He explained that while Zakir was a respected Islamic preacher, there were limits to what the law allows him to do.
“If he touches on issues that lead to feelings of uneasiness and anger among the public, police action will be taken. This is why investigations are ongoing,” he said after launching a seminar on countering violent extremism at the International Islamic University of Malaysia yesterday.
Muhyiddin said the decision not to deport Zakir would not dictate police investigations.
Zakir was scheduled to be at Bukit Aman yesterday for another round of statements to be taken from him. However, that session has been postponed until further notice.
Meanwhile in Putrajaya, PAS president Datuk Seri Abdul Hadi Awang said he advised Zakir to be more careful with his speeches in Malaysia.
He should focus only on “academic” dakwah (preaching) that is based on facts, and to steer away from politics, he added.
“We have advised Dr Zakir Naik to be cautious with political issues in our country. He is a preacher, so his focus should be on preaching.
“We must be aware, however, that this whole issue has been politicised by DAP, not him (Zakir).
“DAP politicised this matter, so leave the politics to us (PAS) to address.
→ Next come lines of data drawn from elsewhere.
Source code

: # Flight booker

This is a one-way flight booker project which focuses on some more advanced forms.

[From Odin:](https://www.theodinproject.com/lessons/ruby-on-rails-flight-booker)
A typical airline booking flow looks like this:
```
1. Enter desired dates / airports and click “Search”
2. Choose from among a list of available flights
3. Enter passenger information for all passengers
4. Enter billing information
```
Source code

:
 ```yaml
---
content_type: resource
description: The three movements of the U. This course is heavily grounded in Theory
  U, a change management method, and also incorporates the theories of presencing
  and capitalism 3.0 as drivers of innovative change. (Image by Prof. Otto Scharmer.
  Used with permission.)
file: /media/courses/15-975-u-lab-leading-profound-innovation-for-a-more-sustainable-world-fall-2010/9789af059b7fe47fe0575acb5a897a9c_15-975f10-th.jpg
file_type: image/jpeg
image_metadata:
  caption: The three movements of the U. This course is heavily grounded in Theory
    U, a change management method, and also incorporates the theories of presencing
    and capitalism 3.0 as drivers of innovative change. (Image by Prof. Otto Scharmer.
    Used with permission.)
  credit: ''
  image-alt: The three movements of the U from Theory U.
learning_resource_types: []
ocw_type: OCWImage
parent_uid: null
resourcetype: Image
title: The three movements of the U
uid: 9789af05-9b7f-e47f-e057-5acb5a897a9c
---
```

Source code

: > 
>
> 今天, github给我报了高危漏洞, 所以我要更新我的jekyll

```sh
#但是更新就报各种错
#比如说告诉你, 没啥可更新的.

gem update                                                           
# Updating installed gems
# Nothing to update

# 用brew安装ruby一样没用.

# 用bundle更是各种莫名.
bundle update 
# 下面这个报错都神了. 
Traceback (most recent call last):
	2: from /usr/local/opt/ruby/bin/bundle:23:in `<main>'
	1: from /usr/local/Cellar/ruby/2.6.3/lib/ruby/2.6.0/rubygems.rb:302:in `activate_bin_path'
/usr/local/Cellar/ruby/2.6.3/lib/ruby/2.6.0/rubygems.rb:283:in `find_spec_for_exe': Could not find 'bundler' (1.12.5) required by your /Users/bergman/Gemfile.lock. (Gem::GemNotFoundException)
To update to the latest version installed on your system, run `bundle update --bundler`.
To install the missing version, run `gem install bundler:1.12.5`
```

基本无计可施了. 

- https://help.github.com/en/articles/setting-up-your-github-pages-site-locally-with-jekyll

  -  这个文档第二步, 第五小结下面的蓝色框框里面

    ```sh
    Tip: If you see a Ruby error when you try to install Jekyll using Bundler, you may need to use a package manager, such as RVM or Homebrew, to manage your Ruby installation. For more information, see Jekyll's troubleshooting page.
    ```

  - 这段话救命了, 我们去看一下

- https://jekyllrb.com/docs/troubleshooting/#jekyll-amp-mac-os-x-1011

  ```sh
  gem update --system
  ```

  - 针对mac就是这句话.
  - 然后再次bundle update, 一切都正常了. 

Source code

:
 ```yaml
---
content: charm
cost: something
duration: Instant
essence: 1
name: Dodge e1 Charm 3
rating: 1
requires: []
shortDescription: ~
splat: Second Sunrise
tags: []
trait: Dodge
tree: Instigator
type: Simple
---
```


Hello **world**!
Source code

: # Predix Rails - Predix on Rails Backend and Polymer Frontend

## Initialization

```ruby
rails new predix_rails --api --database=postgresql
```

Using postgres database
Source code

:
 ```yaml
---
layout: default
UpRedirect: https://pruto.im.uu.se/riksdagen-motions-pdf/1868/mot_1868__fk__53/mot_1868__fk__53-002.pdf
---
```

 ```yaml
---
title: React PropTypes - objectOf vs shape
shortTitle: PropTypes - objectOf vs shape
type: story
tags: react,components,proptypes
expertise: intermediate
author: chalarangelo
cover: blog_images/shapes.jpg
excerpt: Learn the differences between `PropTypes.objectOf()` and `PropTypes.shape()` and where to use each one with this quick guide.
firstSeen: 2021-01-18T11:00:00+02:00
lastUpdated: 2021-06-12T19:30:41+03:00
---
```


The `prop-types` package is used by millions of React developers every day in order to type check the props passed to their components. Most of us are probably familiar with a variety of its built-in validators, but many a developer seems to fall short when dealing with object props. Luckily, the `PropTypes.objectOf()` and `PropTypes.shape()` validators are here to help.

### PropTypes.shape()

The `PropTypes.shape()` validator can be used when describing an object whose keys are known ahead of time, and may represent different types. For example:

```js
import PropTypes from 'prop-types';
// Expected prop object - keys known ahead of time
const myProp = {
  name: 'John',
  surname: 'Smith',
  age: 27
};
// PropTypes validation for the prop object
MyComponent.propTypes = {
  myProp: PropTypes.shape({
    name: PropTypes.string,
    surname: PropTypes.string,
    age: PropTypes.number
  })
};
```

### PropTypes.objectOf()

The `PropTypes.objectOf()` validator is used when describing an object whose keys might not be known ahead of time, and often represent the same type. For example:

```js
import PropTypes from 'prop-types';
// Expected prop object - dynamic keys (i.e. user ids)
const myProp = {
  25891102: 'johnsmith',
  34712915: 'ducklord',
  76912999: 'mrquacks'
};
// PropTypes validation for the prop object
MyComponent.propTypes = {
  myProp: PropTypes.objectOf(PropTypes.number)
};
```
Zakir does not have to,” said Abdul Hadi at a press conference after a Gagasan Sejahtera top leadership meeting.
Abdul Hadi was commenting on MIC president Tan Sri SA Vigneswaran’s remark that PAS should have advised Zakir to respect people of various beliefs in Malaysia.
Earlier this month, Zakir courted controversy during a talk in Kota Baru where his remarks had riled up Malaysian Chinese and Hindus.